Quelques notes sur la Culture, de Iain M. Banks

Quelques notes sur la Culture, de Iain M. Banks
@ Sébastien Garnier

Le "Cycle de la Culture" est un vaste space opera, qui comporte neuf romans et un recueil de nouvelles.

"Iain M.Banks est l'un des quelques auteurs incontournables de la SF contemporaine. Au point même qu'il est proprement inconcevable de prétendre s'intéresser au genre sans l'avoir lu. En quelques romans devenus depuis des classiques, l’Écossais a révolutionné le Space opera. Contribution majeure et pierre angulaire de sa science fiction, la Culture est incontestablement la véritable héroïne de ses romans". ActuSF

La Culture peut être vue comme une utopie technique et philosophique à part entière, dont le moteur principal est la subversion : tout en elle est remise en cause, création transgressive, ouverture infinie et conflictuelle.* Il s'agit d'une société anarchiste, sans loi, hiérarchie, argent ou propriété. Travaillant constamment à son propre dépassement et à la recherche du bien-être collectif, elle représente une civilisation interstellaire avancée où les frontières technologiques, sociales et morales sont en évolution permanente.

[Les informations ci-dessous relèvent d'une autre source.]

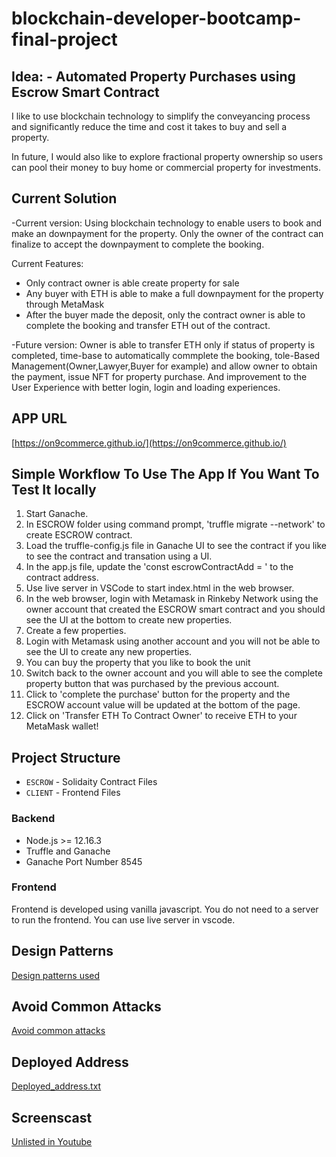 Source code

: # blockchain-developer-bootcamp-final-project

## Idea: - Automated Property Purchases using Escrow Smart Contract
I like to use blockchain technology to simplify the conveyancing process and significantly reduce the time and cost it takes to buy and sell a property.

In future, I would also like to explore fractional property ownership so users can pool their money to buy home or commercial property for investments.

## Current Solution
-Current version: Using blockchain technology to enable users to book and make an downpayment for the property. Only the owner of the contract can finalize to accept the downpayment to complete the booking.

Current Features:
- Only contract owner is able create property for sale
- Any buyer with ETH is able to make a full downpayment for the property through MetaMask
- After the buyer made the deposit, only the contract owner is able to complete the booking and transfer ETH out of the contract.

-Future version: Owner is able to transfer ETH only if status of property is completed, time-base to automatically commplete the booking,  tole-Based Management(Owner,Lawyer,Buyer for example) and allow owner to obtain the payment, issue NFT for property purchase. And improvement to the User Experience with better login, login and loading experiences.

## APP URL
[https://on9commerce.github.io/](https://on9commerce.github.io/)

## Simple Workflow To Use The App If You Want To Test It locally
1. Start Ganache.
2. In ESCROW folder using command prompt, 'truffle migrate --network' to create ESCROW contract. 
3. Load the truffle-config.js file in Ganache UI to see the contract if you like to see the contract and transation using a UI.
4. In the app.js file, update the 'const escrowContractAdd = ' to the contract address.
5. Use live server in VSCode to start index.html in the web browser.
6. In the web browser, login with Metamask in Rinkeby Network using the owner account that created the ESCROW smart contract and you should see the UI at the bottom to create new properties.
7. Create a few properties.
8. Login with Metamask using another account and you will not be able to see the UI to create any new properties.
9. You can buy the property that you like to book the unit
10. Switch back to the owner account and you will able to see the complete property button that was purchased by the previous account.
11. Click to 'complete the purchase' button for the property and the ESCROW account value will be updated at the bottom of the page.
12. Click on 'Transfer ETH To Contract Owner' to receive ETH to your MetaMask wallet!


## Project Structure
- `ESCROW` - Solidaity Contract Files
- `CLIENT` - Frontend Files

### Backend
- Node.js >= 12.16.3
- Truffle and Ganache
- Ganache Port Number 8545

### Frontend
Frontend is developed using vanilla javascript. You do not need to a server to run the frontend. You can use live server in vscode. 

## Design Patterns
[Design patterns used](https://github.com/on9commerce/blockchain-developer-bootcamp-final-project/blob/main/design_pattern_decisions.md)

## Avoid Common Attacks
[Avoid common attacks](https://github.com/on9commerce/blockchain-developer-bootcamp-final-project/blob/main/avoiding_common_attacks.md)

## Deployed Address
[Deployed_address.txt](https://github.com/on9commerce/blockchain-developer-bootcamp-final-project/blob/main/deployed_address.txt)

## Screenscast
[Unlisted in Youtube](https://youtu.be/-gl2ZQShToc)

Dans la Culture, les IA, la manipulation génétique, l'éducation continue et l'exploration spatiale jouent un rôle important. Cependant, l'essence de cette civilisation réside dans la valorisation du bonheur, de la connaissance et de la liberté individuelle. Malgré ses imperfections et son cynisme, la Culture inspire l'espoir de voir les humains apprendre à coopérer pour le bien de tous.


"Commençons par le plus important : la Culture n’a pas d’existence réelle. Ce n’est qu’une fiction. Elle n’existe que dans mon esprit et dans celui des gens qui l’ont rencontrée dans mes histoires." C'est ainsi que débute l'article "Quelques notes sur la Culture" publié en 1994 sur Internet par Iain M. Banks.

Explorons maintenant ces quelques notes en relation avec les thématiques abordées sur ce blog : semailles humaines, intelligence artificielle, villes du futur et science-fiction porteuse d'espoir.

Diaspora d’humains, d’intelligences artificielles et de quelques autres espèces

Dans la galaxie où se déroulent les récits, une diversité de formes de vie a émergé, traversant diverses étapes de civilisation, de conflits, de déclins et de renaissances. À cette époque, un éventail de civilisations spatiales coexistent, avec des sociétés mineures, des espèces en développement et des peuples isolés ou éteints.

Dans l'univers d'Iain M. Banks, la Culture se distingue comme une civilisation collective formée par l'union de sept ou huit espèces humanoïdes et de groupes d’intelligences artificielles. Ces civilisations, capables de voyager dans l’espace, ont établi une fédération souple environ neuf mille ans auparavant pour assurer leur indépendance face aux structures de pouvoir établies, principalement par les États-nations planétaires et les groupes commerciaux autonomes dont elles sont issues. Cette alliance originelle entre vaisseaux et habitats spatiaux fondateurs a été nécessaire pour acquérir et maintenir leur indépendance.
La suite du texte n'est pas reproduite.